Please transcribe the listing that follows exactly; images are to be excluded.

Supplied data
***
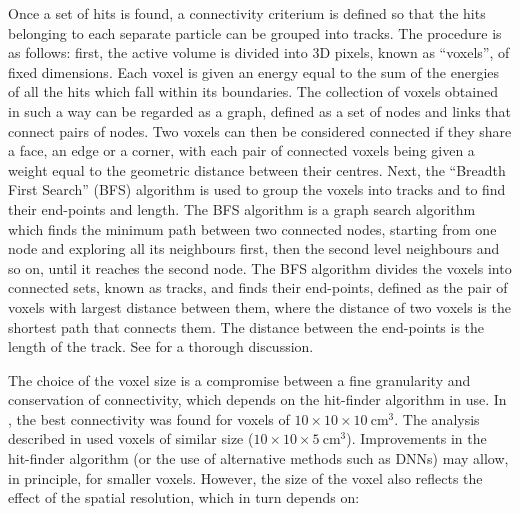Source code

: \documentclass[a4paper,11pt]{article}
\begin{document}
Once a set of hits is found, a connectivity criterium is  defined so that the hits belonging to each separate particle can be grouped into tracks. The procedure is as follows: first, the active volume is divided into 3D pixels, known as ``voxels'', of fixed dimensions. Each voxel is given an energy equal to the sum of the energies of all the hits which fall within its boundaries. The collection of voxels obtained in such a way can be regarded as a graph, defined as a set of nodes and links that connect pairs of nodes. Two voxels can then be considered connected if they share a face, an edge or a corner, with each pair of connected voxels being given a weight equal to the geometric distance between their centres. Next, the ``Breadth First Search'' (BFS) algorithm  is used to group the voxels into tracks and to find their end-points and length. The BFS algorithm is a graph search algorithm which finds the minimum path between two connected nodes, starting from one node and exploring all its neighbours first, then the second level neighbours and so on, until it reaches the second node. The BFS algorithm divides the voxels into connected sets, known as tracks, and finds their end-points, defined as the pair of voxels with largest distance between them, where the distance of two voxels is the shortest path that connects them. The distance between the end-points is the length of the track. See \cite{NEXT_topology} for a thorough discussion.

The choice of the voxel size is a compromise between a fine granularity and conservation of connectivity, which depends on the hit-finder algorithm in use. In \cite{NEXT_topology},  the best connectivity  was  found for voxels of 
$10 \times 10 \times 10 \mathrm{~cm^3}$. The analysis described in \cite{Martin-Albo:2015rhw} used voxels
of similar size ($10 \times 10 \times 5 \mathrm{~cm^3}$).  Improvements in the hit-finder algorithm (or the use of alternative methods such as DNNs) may allow, in principle, for smaller voxels. However, the size of the voxel also reflects the effect of the spatial resolution, which in turn depends on: 
\end{document}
***
Response box
Source code

: \documentclass[a4paper,11pt]{article}
\begin{document}
Once a set of hits is found, a connectivity criterium is  defined so that the hits belonging to each separate particle can be grouped into tracks. The procedure is as follows: first, the active volume is divided into 3D pixels, known as ``voxels'', of fixed dimensions. Each voxel is given an energy equal to the sum of the energies of all the hits which fall within its boundaries. The collection of voxels obtained in such a way can be regarded as a graph, defined as a set of nodes and links that connect pairs of nodes. Two voxels can then be considered connected if they share a face, an edge or a corner, with each pair of connected voxels being given a weight equal to the geometric distance between their centres. Next, the ``Breadth First Search'' (BFS) algorithm  is used to group the voxels into tracks and to find their end-points and length. The BFS algorithm is a graph search algorithm which finds the minimum path between two connected nodes, starting from one node and exploring all its neighbours first, then the second level neighbours and so on, until it reaches the second node. The BFS algorithm divides the voxels into connected sets, known as tracks, and finds their end-points, defined as the pair of voxels with largest distance between them, where the distance of two voxels is the shortest path that connects them. The distance between the end-points is the length of the track. See \cite{NEXT_topology} for a thorough discussion.

The choice of the voxel size is a compromise between a fine granularity and conservation of connectivity, which depends on the hit-finder algorithm in use. In \cite{NEXT_topology},  the best connectivity  was  found for voxels of 
$10 \times 10 \times 10 \mathrm{~cm^3}$. The analysis described in \cite{Martin-Albo:2015rhw} used voxels
of similar size ($10 \times 10 \times 5 \mathrm{~cm^3}$).  Improvements in the hit-finder algorithm (or the use of alternative methods such as DNNs) may allow, in principle, for smaller voxels. However, the size of the voxel also reflects the effect of the spatial resolution, which in turn depends on: 
\end{document}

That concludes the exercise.